In Chapter 4, we propose a new password-based authenticated key exchange protocol. The new protocol is based on twin decisional Diffie-Hellman assumption which is proposed by Cash, Kiltz and Shoup in EuroCrypt'08. In their paper, they also proposed a password-based authenticated key exchange protocol. Their protocol was proved to be secure in random oracle model. The common interpretation of such results is that security is likely to hold even if the random oracle is replaced by a concrete function known explicitly to all parties (e.g., SHA-1). However, Canetti, Goldreich and Halevi pointed out that it is impossible to replace the random oracle in a generic manner with any concrete function. Thus, the security proofs of these protocols are actually heuristic.
The security of our proposed protocol is proved in standard model. As far as we know, the new protocol is the first provably secure password-based authenticated key exchange protocol under the twin DDH assumption in standard model.
In addition, the new protocol has comparable efficiency with previous password-based AKE protocols in standard model. More precisely, using the algorithms for simultaneous multiple exponentiation, the number of exponentiations for per party is close to 7. Moreover, some values can be precomputed and stored so as to further improve the efficiency of the protocol.
2. Secure and Efficient Authenticated Key Exchange Protocol in Random Oracle Model
In 2001, Canetti and Krawzcyk proposed a well-known security model, denoted by CK model. Krawzcyk improved CK model to achieve weak perfect forward secrecy (wPFS). However, the stronger security model does not include attacks such as revaluation of both ephemeral private keys or both static private keys. Recently, LaMacchia, Lauter and Mityagin proposed the extended CK model (eCK) that could capture all these security properties. The eCK model is currently regarded as the strongest security model.
The NAXOS protocol is the first authenticated key exchange protocol whose security is established in the eCK model. One shortcoming of the protocol is that it requires 4 exponentiations per party. Recently, Ustaoglu presented the CMQV protocol that achieves both efficiency and security. However, the security proof of CMQV protocol is not tight.
In Chapter 3, we propose a modified version CMQV+ of the CMQV protocol. The new protocol is also a Diffie-Hellman based authenticated key exchange protocol, and has the following properties.

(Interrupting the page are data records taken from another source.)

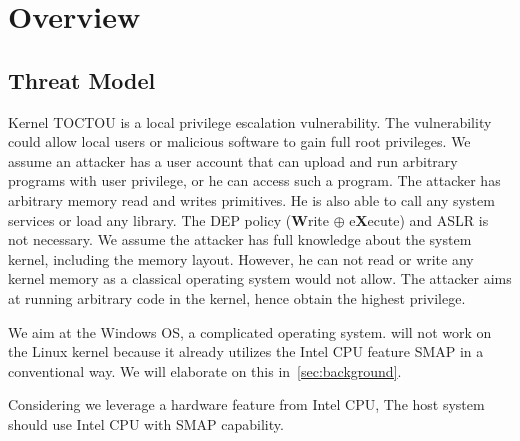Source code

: \section{Overview}
\label{sec:overview}

\subsection{Threat Model}
\label{sec:threatmodel}

Kernel TOCTOU is a local privilege escalation vulnerability. The vulnerability could allow local users or malicious software to gain full root privileges. We assume an attacker has a user account that can upload and run arbitrary programs with user privilege, or he can access such a program. The attacker has arbitrary memory read and writes primitives. He is also able to call any system services or load any library. The DEP policy (\textbf{W}rite $\oplus$ e\textbf{X}ecute) and ASLR is not necessary. We assume the attacker has full knowledge about the system kernel, including the memory layout. However, he can not read or write any kernel memory as a classical operating system would not allow. The attacker aims at running arbitrary code in the kernel, hence obtain the highest privilege. 

We aim at the Windows OS, a complicated operating system. \name will not work on the Linux kernel because it already utilizes the Intel CPU feature SMAP in a conventional way. We will elaborate on this in~\autoref{sec:background}.


Considering we leverage a hardware feature from Intel CPU, The host system should use Intel CPU with SMAP capability.
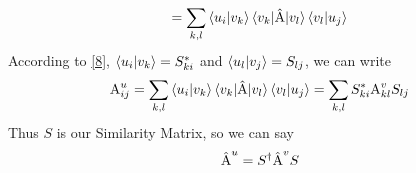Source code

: \documentclass[12pt]{article}
\begin{document}
\begin{equation*}
    = \sum_{k,l} \braket{u_{i}|v_{k}} \braket{v_{k}| \hat{\textnormal{A}} | v_{l}} \braket{v_{l}| u_{j}}
\end{equation*}
According to \ref{8}, $\braket{u_{i}|v_{k}} = S_{ki}^{*}$ and $\braket{u_{l}| v_{j}} = S_{lj}$,
we can write
\begin{equation}
    \textnormal{A}_{ij}^{u} = \sum_{k,l} \braket{u_{i}|v_{k}} \braket{v_{k}| \hat{\textnormal{A}} | v_{l}} \braket{v_{l}| u_{j}} = \sum_{k,l} S_{ki}^{*} \textnormal{A}_{kl}^{v} S_{lj}
\end{equation}
Thus $S$ is our Similarity Matrix, so we can say
\begin{equation}
    \hat{\textnormal{A}}^{u} = S^{\dagger}\hat{\textnormal{A}}^{v}S
\end{equation}
\end{document}
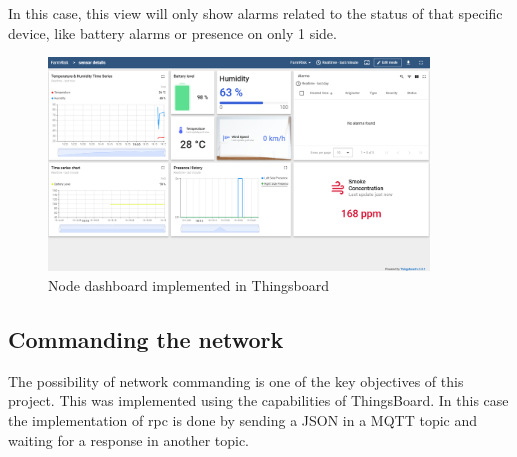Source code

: \begin{itemize}
    In this case, this view will only show alarms related to the status of that specific device, like battery alarms or presence on only 1 side.
    \begin{figure}[H]
        \centering
        \includegraphics[width=0.9\textwidth]{./images/8/NodeDashboard.png}
        \caption{Node dashboard implemented in Thingsboard}
        \label{fig:NodeThingsboard}
    \end{figure}
\end{itemize}
\clearpage
\subsection{Commanding the network}

The possibility of network commanding is one of the key objectives of this project. This was implemented using the  capabilities of ThingsBoard. 
In this case the implementation of \acrshort{rpc} is done by sending a JSON in a MQTT topic and waiting for a response in another topic.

(i) The CMQV+ protocol is more efficient than NAXOS protocol. Because CMQV+ protocol's computations can be speedup using Shamir's algorithm which results in reducing the costs by 0.75 exponentiations on average, the CMQV+ protocol requires only 3.25 exponentiations per party at every execution. However, NAXOS protocol requires 4 exponentiations per party.
(ii) Compared to the CMQV protocol, the CMQV+ protocol has a tight security proof under extended Canetti-Krawzcyk model. In CMQV protocol, the simulator can not give answer to CDH oracle from one run with the adversary, therefore the simulator must interactive with the adversary again on the same input, the same coin flips and some carefully modifications. Following the approach of the Forking Lemma, the simulator answers to CDH oracle. The forking lemma results in a highly non-tight reduction. We modify the CMQV protocol to satisfy that the simulator answers the CDH oracle from one run. Therefore, the proof of security avoids using the forking lemma and gets a tight reduction.

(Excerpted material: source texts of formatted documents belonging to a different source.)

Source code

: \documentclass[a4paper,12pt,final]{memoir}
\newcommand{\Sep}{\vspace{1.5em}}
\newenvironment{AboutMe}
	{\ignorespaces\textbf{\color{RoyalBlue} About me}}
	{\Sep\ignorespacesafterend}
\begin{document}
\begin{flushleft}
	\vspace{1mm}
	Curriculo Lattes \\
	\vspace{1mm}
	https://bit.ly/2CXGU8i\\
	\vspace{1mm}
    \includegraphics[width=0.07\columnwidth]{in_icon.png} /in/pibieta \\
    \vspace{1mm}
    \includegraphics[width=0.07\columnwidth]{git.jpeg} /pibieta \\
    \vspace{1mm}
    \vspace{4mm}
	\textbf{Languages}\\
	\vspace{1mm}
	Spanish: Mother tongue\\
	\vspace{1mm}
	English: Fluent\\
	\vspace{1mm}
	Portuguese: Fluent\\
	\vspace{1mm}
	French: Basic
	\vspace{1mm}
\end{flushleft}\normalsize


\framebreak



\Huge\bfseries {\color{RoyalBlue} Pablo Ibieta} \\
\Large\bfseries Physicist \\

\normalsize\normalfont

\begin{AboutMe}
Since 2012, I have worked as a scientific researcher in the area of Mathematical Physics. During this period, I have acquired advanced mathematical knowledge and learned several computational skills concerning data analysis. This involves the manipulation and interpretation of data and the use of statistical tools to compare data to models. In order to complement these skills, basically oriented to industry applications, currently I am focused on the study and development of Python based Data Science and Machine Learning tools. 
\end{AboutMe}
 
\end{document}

To our knowledge, CMQV+ protocol is the most efficient authenticated key exchange protocol with a tight security proof in extended Canetti-Krawczyk model under random oracle assumption.
3. Analysis and Design of Remote User Authentication and Key Exchange Protocol
Recently, remote user authentication and key exchange protocol also becomes an important security mechanism. The server can authenticate user's identity over insure channel, and then guarantee that only the legal users have access to the resources provided by the remote servers.
In this part, we analyze a remote user authentication protocol using ad-hoc approach. We show that the scheme is totally broken. Furthermore, we improve the scheme and analysis the security of the improved scheme.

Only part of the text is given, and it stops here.